Examples of environment variables include:

  • PATH - a list of directory paths. When the user types a command without providing the full path, this list is checked to see whether it contains a path that leads to the command.
  • HOME (Unix-like) and USERPROFILE (Microsoft Windows) - indicate where a user's home directory is located in the file system.
  • HOME/{.AppName} (Unix-like) and APPDATA\{DeveloperName\AppName} (Microsoft Windows) - for storing application settings. Many applications incorrectly use USERPROFILE for application settings in Windows - USERPROFILE should only be used in dialogs that allow user to choose between paths like Documents/Pictures/Downloads/Music, for programmatic purposes APPDATA (roaming), LOCALAPPDATA or PROGRAMDATA (shared between users) is used.
  • TERM (Unix-like) - specifies the type of computer terminal or terminal emulator being used (e.g., vt100 or dumb).
  • PS1 (Unix-like) - specifies how the prompt is displayed in the Bourne shell and variants.
  • MAIL (Unix-like) - used to indicate where a user's mail is to be found.
  • TEMP - location where processes can store temporary files

Shell scripts and batch files use environment variables to communicate data and preferences to child processes. They can also be used to store temporary values for reference later in a shell script. However, in Unix, other variables are usually used for this.
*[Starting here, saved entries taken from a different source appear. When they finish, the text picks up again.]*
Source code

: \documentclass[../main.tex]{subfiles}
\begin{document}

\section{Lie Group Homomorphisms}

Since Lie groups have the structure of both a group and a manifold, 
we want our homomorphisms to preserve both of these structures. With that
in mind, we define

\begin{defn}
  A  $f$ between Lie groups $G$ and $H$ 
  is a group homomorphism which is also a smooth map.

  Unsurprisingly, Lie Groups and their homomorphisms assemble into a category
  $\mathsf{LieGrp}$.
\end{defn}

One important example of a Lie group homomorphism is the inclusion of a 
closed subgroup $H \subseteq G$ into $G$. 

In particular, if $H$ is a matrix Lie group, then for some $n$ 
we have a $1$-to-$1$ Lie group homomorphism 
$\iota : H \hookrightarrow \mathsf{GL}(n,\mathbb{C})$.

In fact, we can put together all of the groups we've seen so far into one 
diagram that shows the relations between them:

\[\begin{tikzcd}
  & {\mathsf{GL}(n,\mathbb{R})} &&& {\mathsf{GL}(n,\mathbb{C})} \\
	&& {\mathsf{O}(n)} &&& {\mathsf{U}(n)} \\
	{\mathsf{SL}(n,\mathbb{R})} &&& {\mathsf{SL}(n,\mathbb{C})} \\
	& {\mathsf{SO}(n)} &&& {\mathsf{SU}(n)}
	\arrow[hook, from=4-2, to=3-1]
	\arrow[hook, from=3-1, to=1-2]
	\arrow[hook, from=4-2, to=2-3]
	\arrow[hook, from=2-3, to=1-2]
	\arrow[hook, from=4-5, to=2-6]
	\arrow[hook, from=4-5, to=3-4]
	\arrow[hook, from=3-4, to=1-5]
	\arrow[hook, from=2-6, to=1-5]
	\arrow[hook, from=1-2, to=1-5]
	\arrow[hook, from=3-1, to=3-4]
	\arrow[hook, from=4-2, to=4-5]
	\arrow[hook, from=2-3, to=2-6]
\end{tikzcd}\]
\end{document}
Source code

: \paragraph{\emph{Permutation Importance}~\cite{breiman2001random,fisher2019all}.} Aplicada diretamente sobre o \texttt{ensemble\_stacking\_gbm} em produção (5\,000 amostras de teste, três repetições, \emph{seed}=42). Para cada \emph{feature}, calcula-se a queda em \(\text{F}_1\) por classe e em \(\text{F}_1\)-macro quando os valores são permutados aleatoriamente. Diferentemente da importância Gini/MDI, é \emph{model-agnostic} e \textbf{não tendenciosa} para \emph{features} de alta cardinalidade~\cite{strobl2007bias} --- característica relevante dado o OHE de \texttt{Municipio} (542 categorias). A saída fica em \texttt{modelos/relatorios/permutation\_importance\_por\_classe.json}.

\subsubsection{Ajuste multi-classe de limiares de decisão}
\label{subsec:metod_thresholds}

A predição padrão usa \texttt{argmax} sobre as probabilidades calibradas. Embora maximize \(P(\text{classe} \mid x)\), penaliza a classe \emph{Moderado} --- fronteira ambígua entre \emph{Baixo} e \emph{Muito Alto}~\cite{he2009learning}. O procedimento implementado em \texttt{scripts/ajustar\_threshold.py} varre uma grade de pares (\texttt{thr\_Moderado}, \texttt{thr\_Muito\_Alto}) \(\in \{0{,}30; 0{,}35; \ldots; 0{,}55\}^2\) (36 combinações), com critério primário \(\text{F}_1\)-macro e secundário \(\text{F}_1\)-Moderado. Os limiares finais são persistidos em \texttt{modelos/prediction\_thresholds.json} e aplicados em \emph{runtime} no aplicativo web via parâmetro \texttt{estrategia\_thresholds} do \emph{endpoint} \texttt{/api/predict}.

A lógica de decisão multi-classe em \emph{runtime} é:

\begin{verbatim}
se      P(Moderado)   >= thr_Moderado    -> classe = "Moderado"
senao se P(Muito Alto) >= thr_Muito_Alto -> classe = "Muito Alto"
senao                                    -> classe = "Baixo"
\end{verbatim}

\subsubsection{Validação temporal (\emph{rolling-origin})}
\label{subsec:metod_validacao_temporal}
In Unix, an environment variable that is changed in a script or compiled program will only affect that process and possibly child processes. The parent process and any unrelated processes will not be affected. In MS-DOS, changing or removing a variable's value inside a batch file will change the variable for the duration of COMMAND.COM's existence.

In Unix, the environment variables are normally initialized during system startup by the system init scripts, and hence inherited by all other processes in the system. Users can, and often do, augment them in the profile script for the command shell they are using. In Microsoft Windows, each environment variable's default value is stored in the Windows registry or set in the AUTOEXEC.BAT file.
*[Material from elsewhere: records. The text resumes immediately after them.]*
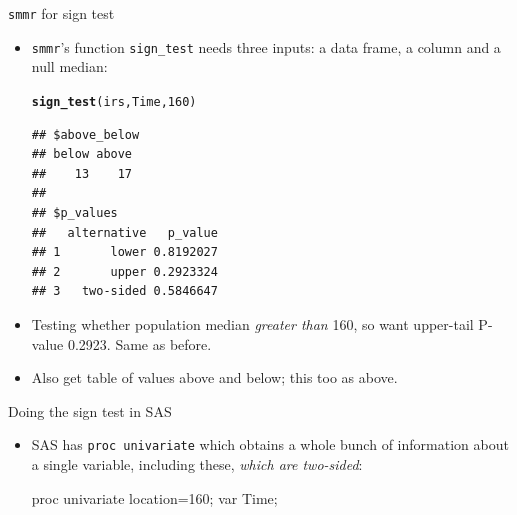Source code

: \documentclass[unknownkeysallowed]{beamer}\usepackage[]{graphicx}\usepackage[]{color}
\makeatletter
\newcommand{\hlnum}[1]{\textcolor[rgb]{0.686,0.059,0.569}{#1}}%
\newcommand{\hlstd}[1]{\textcolor[rgb]{0.345,0.345,0.345}{#1}}%
\newcommand{\hlkwd}[1]{\textcolor[rgb]{0.737,0.353,0.396}{\textbf{#1}}}%
\newenvironment{kframe}{%
 \def\at@end@of@kframe{}%
 \ifinner\ifhmode%
  \def\at@end@of@kframe{\end{minipage}}%
  \begin{minipage}{\columnwidth}%
 \fi\fi%
 \def\FrameCommand##1{\hskip\@totalleftmargin \hskip-\fboxsep
 \colorbox{shadecolor}{##1}\hskip-\fboxsep
     \hskip-\linewidth \hskip-\@totalleftmargin \hskip\columnwidth}%
 \MakeFramed {\advance\hsize-\width
   \@totalleftmargin\z@ \linewidth\hsize
   \@setminipage}}%
 {\par\unskip\endMakeFramed%
 \at@end@of@kframe}
\newenvironment{knitrout}{}{} %
\makeatother
\begin{document}
\begin{frame}[fragile]{\texttt{smmr} for sign test}
  
  \begin{itemize}
  \item \texttt{smmr}'s function \texttt{sign\_test} needs three
    inputs: a data frame, a column and a null median:
    
\begin{knitrout}
\color{fgcolor}\begin{kframe}
\begin{alltt}
\hlkwd{sign_test}\hlstd{(irs,Time,}\hlnum{160}\hlstd{)}
\end{alltt}
\begin{verbatim}
## $above_below
## below above 
##    13    17 
## 
## $p_values
##   alternative   p_value
## 1       lower 0.8192027
## 2       upper 0.2923324
## 3   two-sided 0.5846647
\end{verbatim}
\end{kframe}
\end{knitrout}

\item Testing whether population median \emph{greater than} 160, so
  want upper-tail P-value 0.2923. Same as before.
\item Also get table of values above and below; this too as above.
  \end{itemize}
  
\end{frame}

\begin{frame}[fragile]{Doing the sign test in SAS}
  
  \begin{itemize}
  \item SAS has \texttt{proc univariate} which obtains a whole bunch
    of information about a single variable, including these,
    \emph{which are two-sided}:
    
    \begin{Sascode}[store=im]
proc univariate location=160;
  var Time;
    \end{Sascode}
    
  \end{itemize}
  
\end{frame}
\end{document}

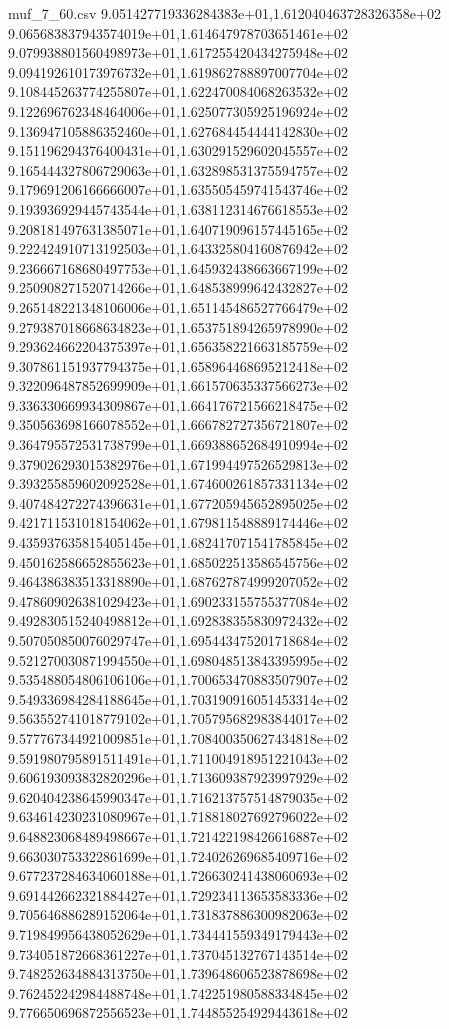 \begin{filecontents*}{muf_7_60.csv}
9.051427719336284383e+01,1.612040463728326358e+02
9.065683837943574019e+01,1.614647978703651461e+02
9.079938801560498973e+01,1.617255420434275948e+02
9.094192610173976732e+01,1.619862788897007704e+02
9.108445263774255807e+01,1.622470084068263532e+02
9.122696762348464006e+01,1.625077305925196924e+02
9.136947105886352460e+01,1.627684454444142830e+02
9.151196294376400431e+01,1.630291529602045557e+02
9.165444327806729063e+01,1.632898531375594757e+02
9.179691206166666007e+01,1.635505459741543746e+02
9.193936929445743544e+01,1.638112314676618553e+02
9.208181497631385071e+01,1.640719096157445165e+02
9.222424910713192503e+01,1.643325804160876942e+02
9.236667168680497753e+01,1.645932438663667199e+02
9.250908271520714266e+01,1.648538999642432827e+02
9.265148221348106006e+01,1.651145486527766479e+02
9.279387018668634823e+01,1.653751894265978990e+02
9.293624662204375397e+01,1.656358221663185759e+02
9.307861151937794375e+01,1.658964468695212418e+02
9.322096487852699909e+01,1.661570635337566273e+02
9.336330669934309867e+01,1.664176721566218475e+02
9.350563698166078552e+01,1.666782727356721807e+02
9.364795572531738799e+01,1.669388652684910994e+02
9.379026293015382976e+01,1.671994497526529813e+02
9.393255859602092528e+01,1.674600261857331134e+02
9.407484272274396631e+01,1.677205945652895025e+02
9.421711531018154062e+01,1.679811548889174446e+02
9.435937635815405145e+01,1.682417071541785845e+02
9.450162586652855623e+01,1.685022513586545756e+02
9.464386383513318890e+01,1.687627874999207052e+02
9.478609026381029423e+01,1.690233155755377084e+02
9.492830515240498812e+01,1.692838355830972432e+02
9.507050850076029747e+01,1.695443475201718684e+02
9.521270030871994550e+01,1.698048513843395995e+02
9.535488054806106106e+01,1.700653470883507907e+02
9.549336984284188645e+01,1.703190916051453314e+02
9.563552741018779102e+01,1.705795682983844017e+02
9.577767344921009851e+01,1.708400350627434818e+02
9.591980795891511491e+01,1.711004918951221043e+02
9.606193093832820296e+01,1.713609387923997929e+02
9.620404238645990347e+01,1.716213757514879035e+02
9.634614230231080967e+01,1.718818027692796022e+02
9.648823068489498667e+01,1.721422198426616887e+02
9.663030753322861699e+01,1.724026269685409716e+02
9.677237284634060188e+01,1.726630241438060693e+02
9.691442662321884427e+01,1.729234113653583336e+02
9.705646886289152064e+01,1.731837886300982063e+02
9.719849956438052629e+01,1.734441559349179443e+02
9.734051872668361227e+01,1.737045132767143514e+02
9.748252634884313750e+01,1.739648606523878698e+02
9.762452242984488748e+01,1.742251980588334845e+02
9.776650696872556523e+01,1.744855254929443618e+02

\end{filecontents*}
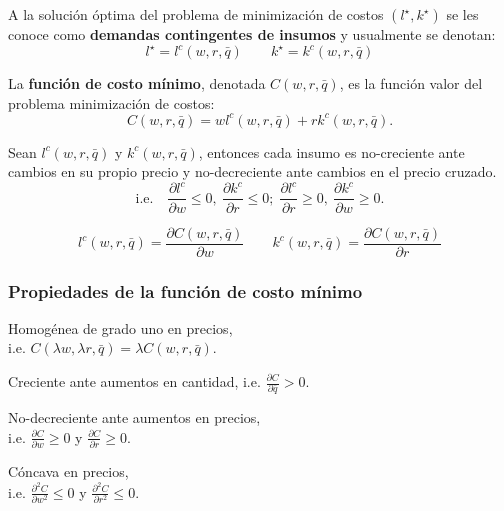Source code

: \documentclass[8pt,a4paper]{extarticle}
\begin{document}
\begin{multicols}{3}
\begin{boxdef}
A la solución óptima del problema de minimización de costos $(l^\star, k^\star)$ se les conoce como \textbf{demandas contingentes de insumos} y usualmente se denotan:
\[
	l^\star = l^c (w, r, \bar{q}) \qquad k^\star = k^c (w, r, \bar{q})
\] 
\end{boxdef}

\begin{boxdef}
La \textbf{función de costo mínimo}, denotada $C(w, r, \bar{q})$, es la función valor del problema minimización de costos:
	\[
		C(w, r, \bar{q}) = w l^c (w, r, \bar{q}) + r k^c (w, r, \bar{q})
	.\] 
\end{boxdef}

\begin{boxtheo}
	Sean $l^c (w, r, \bar{q})$ y $k^c (w, r, \bar{q})$, entonces cada insumo es no-creciente ante cambios en su propio precio y no-decreciente ante cambios en el precio cruzado.
	\[
		\text{i.e.}\quad \frac{\partial l^c}{\partial w} \le 0,\ \frac{\partial k^c}{\partial r} \le 0;\; \frac{\partial l^c}{\partial r} \ge 0,\ \frac{\partial k^c}{\partial w} \ge 0
	.\] 
\end{boxtheo}

\begin{boxlemma}
	\[
		l^c (w, r, \bar{q}) = \frac{\partial C(w, r, \bar{q})}{\partial w} \qquad k^c (w, r, \bar{q}) = \frac{\partial C(w, r, \bar{q})}{\partial r}
	\] 
\end{boxlemma}

\subsubsection{Propiedades de la función de costo mínimo}

\begin{eqlist}
\item Homogénea de grado uno en precios, \\ i.e. $C(\lambda w, \lambda r, \bar{q}) = \lambda C(w, r, \bar{q}) $.
\item Creciente ante aumentos en cantidad, i.e. $\displaystyle \frac{\partial C}{\partial \bar{q}} > 0 $.
\item No-decreciente ante aumentos en precios, \\ i.e. $\displaystyle \frac{\partial C}{\partial w} \ge 0$ y $\displaystyle \frac{\partial C}{\partial r} \ge 0$.
\item Cóncava en precios, \\ i.e. $\displaystyle \frac{\partial^2 C}{\partial w^2} \le 0$ y $\displaystyle \frac{\partial^2 C}{\partial r^2} \le 0$.
\end{eqlist}


\end{multicols}
\end{document}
On Unix, a setuid program is given an environment chosen by its caller, but it runs with different authority from its caller. The dynamic linker will usually load code from locations specified by the environment variables $LD_LIBRARY_PATH and $LD_PRELOAD and run it with the process's authority. If a setuid program did this, it would be insecure, because its caller could get it to run arbitrary code and hence misuse its authority. For this reason, libc unsets these environment variables at startup in a setuid process. setuid programs usually unset unknown environment variables and check others or set them to reasonable values.